Più esattamente, il suo articolo 19, che non obbliga, ma comunque sollecita, l’introduzione di questo reato negli ordinamenti degli Stati parte della Convenzione che non lo contemplavano. Al contrario, dunque, del nostro, in cui era già inserito: di qui pure la contestuale derivata violazione dell’art. 31 della Convenzione di Vienna, che impone di interpretare secondo buonafede i Trattati internazionali ratificati. Ad ogni buon conto, è innegabile che la novella normativa, nel concreto, ha determinato la emanazione di una amnistia mascherata, deliberata di furia, a valere per oltre 3mila condannati in via definitiva.

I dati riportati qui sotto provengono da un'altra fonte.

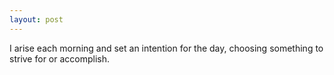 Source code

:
 ```yaml
---
layout: post
---
```


I arise each morning and set an intention for the day, choosing something to
strive for or accomplish. 
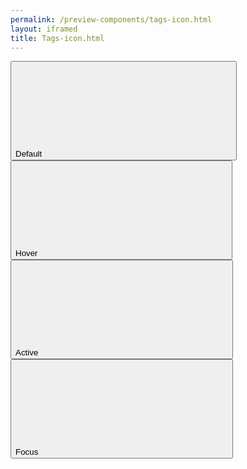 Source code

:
 ```yaml
--- 
permalink: /preview-components/tags-icon.html
layout: iframed 
title: Tags-icon.html
---
```

<div class="container py-8">
    <button class="tag tag-icon">Default
        <svg class="icon-svg "  focusable="false" aria-hidden="true" ><use xlink:href="#close-circle"></use></svg>
    </button><button class="tag tag-icon tag-hover">Hover
        <svg class="icon-svg "  focusable="false" aria-hidden="true" ><use xlink:href="#close-circle"></use></svg>
    </button><button class="tag tag-icon tag-active">Active
        <svg class="icon-svg "  focusable="false" aria-hidden="true" ><use xlink:href="#close-circle"></use></svg>
    </button><button class="tag tag-icon focus">Focus
        <svg class="icon-svg "  focusable="false" aria-hidden="true" ><use xlink:href="#close-circle"></use></svg>
    </button>
</div>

In parallelo, esiste la trascurata tragedia delle carceri.

Presenti al 18 agosto 61.464 detenuti in 46.898 posti regolarmente disponibili: cioè, 14.566 detenuti in più e un tasso medio di sovraffollamento del 131,06%, con punte che in 50 istituti superano il 150%, in 5 realtà il 190%. Sovraffollamento importante anche nelle carceri per minori. A fronte di oltre 14.500 detenuti in più, ci sono 18 mila agenti della polizia penitenziaria in meno rispetto alla pianta organica prevista. Nel solo 2024, al 31 agosto, 67 detenuti si sono tolti la vita. Sette anche i suicidi fra la polizia penitenziaria. Questa la sintesi della invivibilità delle carceri, prive di spazi e di igiene.

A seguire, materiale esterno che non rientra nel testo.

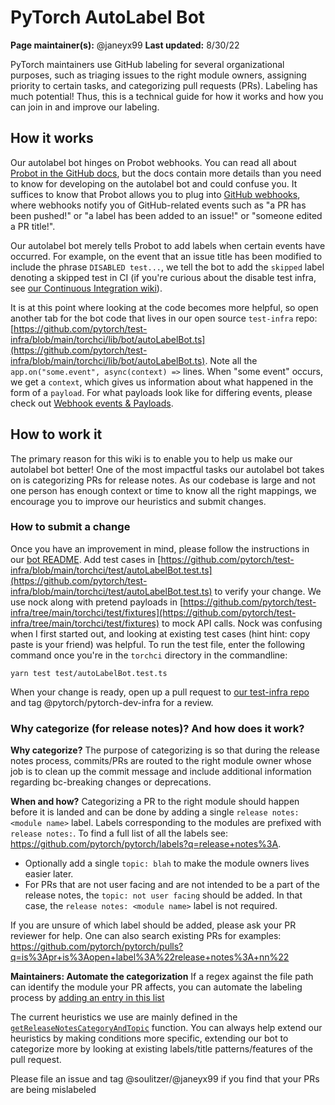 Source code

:# PyTorch AutoLabel Bot
**Page maintainer(s):** @janeyx99
**Last updated:** 8/30/22

PyTorch maintainers use GitHub labeling for several organizational purposes, such as triaging issues to the right module owners, assigning priority to certain tasks, and categorizing pull requests (PRs). Labeling has much potential! Thus, this is a technical guide for how it works and how you can join in and improve our labeling.

## How it works
Our autolabel bot hinges on Probot webhooks. You can read all about [Probot in the GitHub docs](https://probot.github.io/docs/), but the docs contain more details than you need to know for developing on the autolabel bot and could confuse you. It suffices to know that Probot allows you to plug into [GitHub webhooks](https://docs.github.com/en/developers/webhooks-and-events/webhooks/about-webhooks), where webhooks notify you of GitHub-related events such as "a PR has been pushed!" or "a label has been added to an issue!" or "someone edited a PR title!". 

Our autolabel bot merely tells Probot to add labels when certain events have occurred. For example, on the event that an issue title has been modified to include the phrase `DISABLED test...`, we tell the bot to add the `skipped` label denoting a skipped test in CI (if you're curious about the disable test infra, see [our Continuous Integration wiki](https://github.com/pytorch/pytorch/wiki/Continuous-Integration#disabled-tests-in-ci)).

It is at this point where looking at the code becomes more helpful, so open another tab for the bot code that lives in our open source `test-infra` repo: [https://github.com/pytorch/test-infra/blob/main/torchci/lib/bot/autoLabelBot.ts](https://github.com/pytorch/test-infra/blob/main/torchci/lib/bot/autoLabelBot.ts). Note all the `app.on("some.event", async(context) =>` lines. When "some event" occurs, we get a `context`, which gives us information about what happened in the form of a `payload`. For what payloads look like for differing events, please check out [Webhook events & Payloads](https://docs.github.com/en/developers/webhooks-and-events/webhooks/webhook-events-and-payloads#pull_request). 

## How to work it
The primary reason for this wiki is to enable you to help us make our autolabel bot better! One of the most impactful tasks our autolabel bot takes on is categorizing PRs for release notes. As our codebase is large and not one person has enough context or time to know all the right mappings, we encourage you to improve our heuristics and submit changes. 

### How to submit a change
Once you have an improvement in mind, please follow the instructions in our [bot README](https://github.com/pytorch/test-infra/tree/main/torchci#developing-probot). Add test cases in [https://github.com/pytorch/test-infra/blob/main/torchci/test/autoLabelBot.test.ts](https://github.com/pytorch/test-infra/blob/main/torchci/test/autoLabelBot.test.ts) to verify your change. We use nock along with pretend payloads in [https://github.com/pytorch/test-infra/tree/main/torchci/test/fixtures](https://github.com/pytorch/test-infra/tree/main/torchci/test/fixtures) to mock API calls. Nock was confusing when I first started out, and looking at existing test cases (hint hint: copy paste is your friend) was helpful. To run the test file, enter the following command once you're in the `torchci` directory in the commandline:
```
yarn test test/autoLabelBot.test.ts
```

When your change is ready, open up a pull request to [our test-infra repo](https://github.com/pytorch/test-infra) and tag @pytorch/pytorch-dev-infra for a review.

### Why categorize (for release notes)? And how does it work?
**Why categorize?** The purpose of categorizing is so that during the release notes process, commits/PRs are routed to the right module owner whose job is to clean up the commit message and include additional information regarding bc-breaking changes or deprecations. 

**When and how?** Categorizing a PR to the right module should happen before it is landed and can be done by adding a single `release notes: <module name>` label. Labels corresponding to the modules are prefixed with `release notes:`. To find a full list of all the labels see: https://github.com/pytorch/pytorch/labels?q=release+notes%3A.
- Optionally add a single `topic: blah` to make the module owners lives easier later. 
- For PRs that are not user facing and are not intended to be a part of the release notes, the `topic: not user facing` should be added. In that case, the `release notes: <module name>` label is not required.

If you are unsure of which label should be added, please ask your PR reviewer for help. One can also search existing PRs for examples: https://github.com/pytorch/pytorch/pulls?q=is%3Apr+is%3Aopen+label%3A%22release+notes%3A+nn%22

**Maintainers: Automate the categorization**
If a regex against the file path can identify the module your PR affects, you can automate the labeling process by [adding an entry in this list](https://github.com/pytorch/test-infra/blob/9c1616a9664ba4c1a9ccdf953db37257fa266022/torchci/lib/bot/autoLabelBot.ts#L12-L106)

The current heuristics we use are mainly defined in the [`getReleaseNotesCategoryAndTopic`](https://github.com/pytorch/test-infra/blob/main/torchci/lib/bot/autoLabelBot.ts#L130) function. You can always help extend our heuristics by making conditions more specific, extending our bot to categorize more by looking at existing labels/title patterns/features of the pull request.

Please file an issue and tag @soulitzer/@janeyx99 if you find that your PRs are being mislabeled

Eppure l’art. 27 Cost. vuole che le pene non possono consistere in trattamenti contrari al senso di umanità e devono tendere alla rieducazione del condannato. Principi che l’attuale guardasigilli, nel 2023, pretendeva di assicurare con il recupero delle caserme dismesse; oggi, con nuova edilizia penitenziaria, con lo smistamento dei “tossici” in comunità e con il rimpatrio degli stranieri in vinculis. Peccato che, dimenticato il progetto delle caserme, non si spieghi come fare coesistere la tempistica di realizzazione delle nuove soluzioni - se praticabili - con lo scoppio dei penitenziari. Intanto, non si coltiva la proposta Giachetti, che innalzerebbe a 75 giorni per semestre la liberazione anticipata. Né si dà attuazione alla giustizia riparativa nella fase esecutiva, scritta sul ghiaccio dalla Cartabia. Viceversa, si tenta di introdurre con il pacchetto sicurezza due nuovi modelli penali, che regolano fatti commessi in carcere e nei centri di accoglienza, qualificando come rivolta anche la resistenza passiva o il rifiuto opposti a un comando (anche di rientrare in cella).

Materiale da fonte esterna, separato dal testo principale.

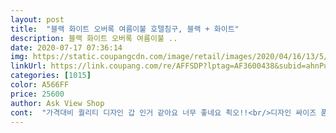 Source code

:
 ```yaml
---
layout: post 
title:  "블랙 화이트 오버록 여름이불 호텔침구, 블랙 + 화이트" 
description: 블랙 화이트 오버록 여름이불 ..
date: 2020-07-17 07:36:14 
img: https://static.coupangcdn.com/image/retail/images/2020/04/16/13/5/98a55eb4-3825-48f6-a87c-66d84ad79bb2.jpg 
linkUrl: https://link.coupang.com/re/AFFSDP?lptag=AF3600438&subid=ahnPublicAsk&pageKey=1472628768&itemId=2531300235&vendorItemId=70524070691&traceid=V0-113-8804b23def638c0f 
categories: [1015] 
color: A566FF 
price: 25600 
author: Ask View Shop 
cont:  "가격대비 퀄리티 디자인 갑 인거 같아요 너무 좋네요 쵝오!!<br/>디자인 싸이즈 품질 다 넘맘에들어요  친구도보고  하나구입했습니다 예뻐요 짱이예요<br/>디자인도 심플하면서 끝에 검정 선이 이쁨을 한목 하네요<br/>천이 몸에 감기지 않아 시원하네요이불이 깔끔해요<br/>" 
---
```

Ordine e disciplina, esecutorietà della pena sono i dogmi da ottemperare, a prescindere. L’attenzione fulminante, per reprimere l’abuso di ufficio, per annaffiare il traffico di influenze illecite e per azzerare le relative condanne, è “altra cosa”. Il dramma delle carceri è però, incontrovertibilmente, “la cosa”: e per risolverlo occorre l’indulto, che garantisce effetti solutori immediati. Magari da coniugare con una riforma della carcerazione preventiva, da ridurre all’osso. Nel ripristino del garantismo. E nel rifiuto della legislazione dei due pesi e delle due misure.